*** Begin section ***

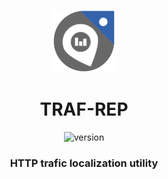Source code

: <p align="center" width="100%">
    <img  src="__resources/icon100.png" alt="logo">
<br/>
</p>

<h1 align="center" width="100%">TRAF-REP</h1>
<p align="center" width="100%">
    <img  src="https://img.shields.io/static/v1?label=Version&message=0.1.0&color=blue" alt="version"/>
</p>

<h3 align="center" width="100%">HTTP trafic localization utility</h3>
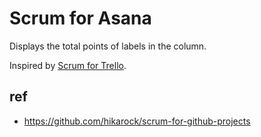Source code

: # Scrum for Asana

Displays the total points of labels in the column.

Inspired by [Scrum for Trello](https://chrome.google.com/webstore/detail/scrum-for-trello/jdbcdblgjdpmfninkoogcfpnkjmndgje/reviews).

## ref

- https://github.com/hikarock/scrum-for-github-projects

*** End section ***

▶ [AIM OF THE TASK]: Although the records contain pictures, print only the rest, exactly as written.

▶ [TASK RESPONSE]:
Source code

: <p align="center" width="100%">
    <img  src="__resources/icon100.png" alt="logo">
<br/>
</p>

<h1 align="center" width="100%">TRAF-REP</h1>
<p align="center" width="100%">
    <img  src="https://img.shields.io/static/v1?label=Version&message=0.1.0&color=blue" alt="version"/>
</p>

<h3 align="center" width="100%">HTTP trafic localization utility</h3>
Source code

: # Scrum for Asana

Displays the total points of labels in the column.

Inspired by [Scrum for Trello](https://chrome.google.com/webstore/detail/scrum-for-trello/jdbcdblgjdpmfninkoogcfpnkjmndgje/reviews).

## ref

- https://github.com/hikarock/scrum-for-github-projects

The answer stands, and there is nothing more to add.